Miliony samochodów wciąż ma wadliwe poduszki
Można odnieść wrażenie, że usuwanie skutków największej w historii motoryzacji akcji serwisowej, wywołanej wadliwymi poduszkami powietrznymi firmy Takata, nie skończy się nigdy. Wg amerykańskiej prasy, w najbliższym czasie do serwisów trafić ma kolejne 3,3 mln samochodów!
Tym razem chodzi o pojazdy: Audi, BMW, Fiat Chrysler Automobiles, Ford, General Motors, Jaguar-Land Rover, Mazdy, Mercedesa, Mitsubishi, Nissana, Subaru, Tesli i Toyoty. Producenci opublikować mają dokładne listy objętych usterką modeli do końca miesiąca. Nieoficjalnie mówi się, że chodzi o samochody z lat modelowych 2009, 2010 i 2013.

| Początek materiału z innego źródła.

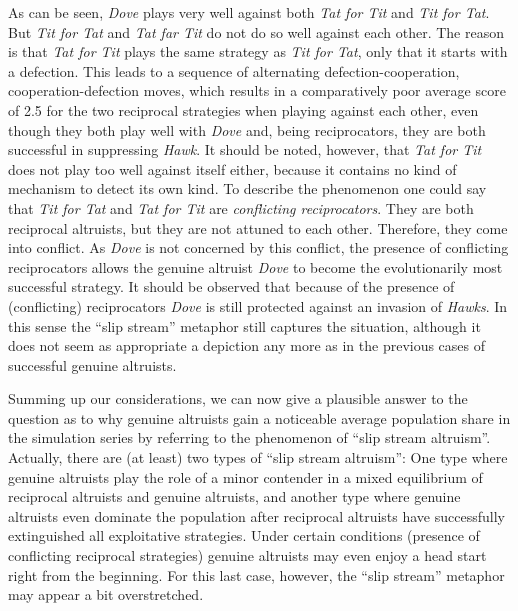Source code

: As can be seen, {\em Dove} plays very well against both {\em Tat for Tit} and
{\em Tit for Tat}. But {\em Tit for Tat} and {\em Tat far Tit} do not do so
well against each other. The reason is that {\em Tat for Tit} plays the same
strategy as {\em Tit for Tat}, only that it starts with a defection. This
leads to a sequence of alternating defection-cooperation,
cooperation-defection moves, which results in a comparatively poor average 
score of 2.5 for the two reciprocal strategies when playing against each other,
even though they both play well 
with {\em Dove} and, being reciprocators, they are both successful in
suppressing {\em Hawk}. It should be noted, however, that {\em Tat for Tit} does not
play too well against itself either, because it contains no kind of mechanism
to detect its own kind. To describe the phenomenon one could say that {\em Tit
  for Tat} and {\em Tat for Tit} are {\em conflicting reciprocators}. They are
both reciprocal altruists, but they are not attuned to each other.  Therefore,
they come into conflict. As {\em Dove} is not concerned by this conflict, the
presence of conflicting reciprocators allows the genuine altruist {\em Dove}
to become the evolutionarily most successful strategy. It should be observed
that because of the presence of (conflicting) reciprocators {\em Dove} is
still protected against an invasion of {\em Hawks}. In this sense the ``slip
stream'' metaphor still captures the situation, although it does not seem as
appropriate a depiction any more as in the previous cases of successful
genuine altruists.

Summing up our considerations, we can now give a plausible answer to the
question as to why genuine altruists gain a noticeable average population
share in the simulation series by referring to the phenomenon of ``slip stream
altruism''.  Actually, there are (at least) two types of ``slip stream
altruism'': One type where genuine altruists play the role of a minor
contender in a mixed equilibrium of reciprocal altruists and genuine
altruists, and another type where genuine altruists even dominate the
population after reciprocal altruists have successfully extinguished all
exploitative strategies. Under certain conditions (presence of conflicting
reciprocal strategies) genuine altruists may even enjoy a head start right
from the beginning. For this last case, however, the ``slip stream'' metaphor
may appear a bit overstretched.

Przypominamy, że od czasu wykrycia wadliwych detonatorów poduszek powietrznych w wypadkach spowodowanych nieprawidłowym działaniem tych podzespołów zginęło już 20 osób, a ponad 180 odniosło obrażenia. Tyko w zeszłym roku 19 producentów stosujących felerne poduszki powietrzne Takaty wezwało do serwisów 43,1 mln samochodów!
Jak obliczono firma Takata, która w połowie czerwca ogłosiła bankructwo, wypłaciła już 25 milionów dolarów grzywny i wpłaciła 125 milionów dolarów na specjalny fundusz odszkodowawczy. Poza tym, do 2018 roku, zgodziła się zapłacić kolejnych 850 milionów dolarów producentom samochodów, by pokryć koszty wymiany wadliwych części.